#### Task details:
Start with the first line of the records below. Output each line exactly, ending with the one that contains "本文提出的方法可以适用于任何".

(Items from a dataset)
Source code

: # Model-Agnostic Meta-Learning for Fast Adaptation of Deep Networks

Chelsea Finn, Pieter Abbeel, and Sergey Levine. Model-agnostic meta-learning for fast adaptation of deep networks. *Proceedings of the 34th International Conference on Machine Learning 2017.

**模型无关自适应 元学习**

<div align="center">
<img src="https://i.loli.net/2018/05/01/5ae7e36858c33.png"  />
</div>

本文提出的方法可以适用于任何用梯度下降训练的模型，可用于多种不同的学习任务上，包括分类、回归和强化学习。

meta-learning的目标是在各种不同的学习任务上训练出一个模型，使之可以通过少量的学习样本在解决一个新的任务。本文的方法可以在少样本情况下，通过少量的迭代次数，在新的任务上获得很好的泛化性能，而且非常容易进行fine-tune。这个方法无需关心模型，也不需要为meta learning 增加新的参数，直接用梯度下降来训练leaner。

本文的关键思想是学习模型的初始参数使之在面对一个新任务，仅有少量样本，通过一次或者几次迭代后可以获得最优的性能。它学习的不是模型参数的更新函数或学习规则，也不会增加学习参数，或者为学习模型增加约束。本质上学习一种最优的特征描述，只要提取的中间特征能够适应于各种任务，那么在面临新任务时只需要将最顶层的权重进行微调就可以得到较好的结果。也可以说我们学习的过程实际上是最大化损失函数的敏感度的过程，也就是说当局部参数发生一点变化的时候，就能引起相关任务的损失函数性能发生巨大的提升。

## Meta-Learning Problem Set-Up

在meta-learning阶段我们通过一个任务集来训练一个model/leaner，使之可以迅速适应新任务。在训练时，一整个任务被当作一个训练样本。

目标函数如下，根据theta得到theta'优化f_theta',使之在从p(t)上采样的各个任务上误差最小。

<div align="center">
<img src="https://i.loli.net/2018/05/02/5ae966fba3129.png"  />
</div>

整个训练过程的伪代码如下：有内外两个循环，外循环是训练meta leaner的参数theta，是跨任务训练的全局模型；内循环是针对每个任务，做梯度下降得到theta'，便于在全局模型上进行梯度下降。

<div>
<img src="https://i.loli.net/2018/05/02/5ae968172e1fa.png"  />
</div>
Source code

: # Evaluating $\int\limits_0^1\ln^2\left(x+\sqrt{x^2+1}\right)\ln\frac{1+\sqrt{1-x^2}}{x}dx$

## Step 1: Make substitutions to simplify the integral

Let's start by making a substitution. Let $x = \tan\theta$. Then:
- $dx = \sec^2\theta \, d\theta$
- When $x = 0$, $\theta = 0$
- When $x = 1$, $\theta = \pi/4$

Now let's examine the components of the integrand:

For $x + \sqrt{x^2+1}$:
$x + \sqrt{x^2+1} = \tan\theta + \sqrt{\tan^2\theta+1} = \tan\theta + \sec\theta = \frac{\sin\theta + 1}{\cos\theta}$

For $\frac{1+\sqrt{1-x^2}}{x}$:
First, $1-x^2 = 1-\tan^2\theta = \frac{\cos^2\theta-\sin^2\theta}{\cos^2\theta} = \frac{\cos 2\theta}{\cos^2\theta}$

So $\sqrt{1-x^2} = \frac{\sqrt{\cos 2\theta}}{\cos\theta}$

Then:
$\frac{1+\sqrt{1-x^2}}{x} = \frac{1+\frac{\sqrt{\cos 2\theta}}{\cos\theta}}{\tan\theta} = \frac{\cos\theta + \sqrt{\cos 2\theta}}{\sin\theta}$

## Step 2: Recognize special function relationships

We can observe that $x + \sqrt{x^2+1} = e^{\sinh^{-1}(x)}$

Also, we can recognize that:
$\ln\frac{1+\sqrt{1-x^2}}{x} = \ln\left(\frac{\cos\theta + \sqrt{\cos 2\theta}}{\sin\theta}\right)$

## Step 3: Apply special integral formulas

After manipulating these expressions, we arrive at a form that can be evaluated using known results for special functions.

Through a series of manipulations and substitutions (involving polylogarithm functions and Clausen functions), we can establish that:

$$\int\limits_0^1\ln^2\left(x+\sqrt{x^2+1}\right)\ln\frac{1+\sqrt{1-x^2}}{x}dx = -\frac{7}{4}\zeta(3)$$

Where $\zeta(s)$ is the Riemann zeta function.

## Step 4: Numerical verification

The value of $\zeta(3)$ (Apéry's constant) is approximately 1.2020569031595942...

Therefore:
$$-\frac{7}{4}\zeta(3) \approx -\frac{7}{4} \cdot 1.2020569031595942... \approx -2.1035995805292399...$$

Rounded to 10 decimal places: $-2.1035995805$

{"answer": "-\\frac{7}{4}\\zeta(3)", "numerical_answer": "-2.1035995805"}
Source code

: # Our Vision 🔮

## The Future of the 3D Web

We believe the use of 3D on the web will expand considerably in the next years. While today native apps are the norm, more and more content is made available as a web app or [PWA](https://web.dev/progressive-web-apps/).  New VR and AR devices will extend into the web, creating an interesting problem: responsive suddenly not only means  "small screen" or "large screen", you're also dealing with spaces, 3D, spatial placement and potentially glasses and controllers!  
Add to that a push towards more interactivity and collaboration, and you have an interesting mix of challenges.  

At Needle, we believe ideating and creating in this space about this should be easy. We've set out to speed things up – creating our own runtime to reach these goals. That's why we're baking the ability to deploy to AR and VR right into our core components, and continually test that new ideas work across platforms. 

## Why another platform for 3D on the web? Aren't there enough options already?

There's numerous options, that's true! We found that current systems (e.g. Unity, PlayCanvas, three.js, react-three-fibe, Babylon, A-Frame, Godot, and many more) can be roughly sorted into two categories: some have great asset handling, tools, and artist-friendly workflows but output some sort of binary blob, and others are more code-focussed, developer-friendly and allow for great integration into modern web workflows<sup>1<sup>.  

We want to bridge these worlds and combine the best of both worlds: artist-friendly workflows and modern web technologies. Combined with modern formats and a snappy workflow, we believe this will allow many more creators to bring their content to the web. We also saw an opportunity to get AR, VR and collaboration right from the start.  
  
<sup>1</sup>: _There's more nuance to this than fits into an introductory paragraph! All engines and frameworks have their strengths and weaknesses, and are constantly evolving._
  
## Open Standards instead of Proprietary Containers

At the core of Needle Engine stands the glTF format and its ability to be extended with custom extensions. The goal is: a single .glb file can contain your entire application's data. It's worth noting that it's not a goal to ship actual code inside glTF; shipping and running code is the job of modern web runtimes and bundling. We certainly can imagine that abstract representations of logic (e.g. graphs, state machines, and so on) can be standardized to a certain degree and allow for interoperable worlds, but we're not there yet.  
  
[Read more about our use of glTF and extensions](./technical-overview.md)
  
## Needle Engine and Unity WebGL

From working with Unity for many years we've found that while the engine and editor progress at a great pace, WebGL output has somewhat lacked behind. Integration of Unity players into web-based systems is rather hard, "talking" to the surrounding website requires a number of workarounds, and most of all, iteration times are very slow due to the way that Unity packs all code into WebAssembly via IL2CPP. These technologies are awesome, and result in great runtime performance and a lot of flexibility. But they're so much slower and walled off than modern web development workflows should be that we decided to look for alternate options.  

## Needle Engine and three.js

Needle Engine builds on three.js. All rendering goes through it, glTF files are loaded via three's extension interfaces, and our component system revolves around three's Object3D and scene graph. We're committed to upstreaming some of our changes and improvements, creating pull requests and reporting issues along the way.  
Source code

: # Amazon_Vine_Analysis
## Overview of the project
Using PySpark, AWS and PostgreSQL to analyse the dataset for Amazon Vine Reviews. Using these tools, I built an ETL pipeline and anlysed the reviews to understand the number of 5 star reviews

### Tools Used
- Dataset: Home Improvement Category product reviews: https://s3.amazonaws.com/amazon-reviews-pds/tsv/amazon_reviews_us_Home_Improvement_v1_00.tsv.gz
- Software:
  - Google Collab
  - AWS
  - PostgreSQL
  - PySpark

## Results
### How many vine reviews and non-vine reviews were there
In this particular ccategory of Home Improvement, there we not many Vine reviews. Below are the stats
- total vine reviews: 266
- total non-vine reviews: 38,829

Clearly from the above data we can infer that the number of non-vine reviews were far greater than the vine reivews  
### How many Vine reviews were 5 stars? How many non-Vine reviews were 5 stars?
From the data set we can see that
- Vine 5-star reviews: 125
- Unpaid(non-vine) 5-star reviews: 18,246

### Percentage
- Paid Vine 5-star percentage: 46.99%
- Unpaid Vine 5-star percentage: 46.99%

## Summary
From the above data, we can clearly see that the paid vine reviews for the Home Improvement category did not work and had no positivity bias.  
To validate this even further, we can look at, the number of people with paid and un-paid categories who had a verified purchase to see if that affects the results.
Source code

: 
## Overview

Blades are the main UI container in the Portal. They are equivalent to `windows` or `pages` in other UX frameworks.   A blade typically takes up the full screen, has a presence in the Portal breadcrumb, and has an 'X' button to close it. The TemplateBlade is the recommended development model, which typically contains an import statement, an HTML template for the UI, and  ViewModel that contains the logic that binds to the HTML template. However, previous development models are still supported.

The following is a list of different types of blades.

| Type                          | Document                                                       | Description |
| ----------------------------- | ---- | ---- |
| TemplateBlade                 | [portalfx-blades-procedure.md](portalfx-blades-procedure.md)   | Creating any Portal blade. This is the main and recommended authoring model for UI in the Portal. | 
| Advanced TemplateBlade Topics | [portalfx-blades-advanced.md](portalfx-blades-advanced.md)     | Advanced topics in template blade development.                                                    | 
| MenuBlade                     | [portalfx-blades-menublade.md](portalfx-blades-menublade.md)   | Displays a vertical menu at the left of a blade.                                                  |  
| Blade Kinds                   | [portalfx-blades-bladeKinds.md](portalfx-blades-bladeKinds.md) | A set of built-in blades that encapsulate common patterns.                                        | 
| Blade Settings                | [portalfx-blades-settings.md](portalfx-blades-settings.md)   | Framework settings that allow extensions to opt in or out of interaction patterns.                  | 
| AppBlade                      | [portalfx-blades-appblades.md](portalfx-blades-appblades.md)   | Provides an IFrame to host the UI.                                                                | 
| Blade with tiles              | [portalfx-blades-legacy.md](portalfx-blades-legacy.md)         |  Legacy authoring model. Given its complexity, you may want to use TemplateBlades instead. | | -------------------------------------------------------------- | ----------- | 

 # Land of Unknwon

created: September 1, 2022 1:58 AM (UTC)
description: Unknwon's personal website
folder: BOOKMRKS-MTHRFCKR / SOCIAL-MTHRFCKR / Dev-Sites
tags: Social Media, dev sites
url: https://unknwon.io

#### Answer to this problem:
Source code

: # Model-Agnostic Meta-Learning for Fast Adaptation of Deep Networks

Chelsea Finn, Pieter Abbeel, and Sergey Levine. Model-agnostic meta-learning for fast adaptation of deep networks. *Proceedings of the 34th International Conference on Machine Learning 2017.

**模型无关自适应 元学习**

<div align="center">
<img src="https://i.loli.net/2018/05/01/5ae7e36858c33.png"  />
</div>

本文提出的方法可以适用于任何用梯度下降训练的模型，可用于多种不同的学习任务上，包括分类、回归和强化学习。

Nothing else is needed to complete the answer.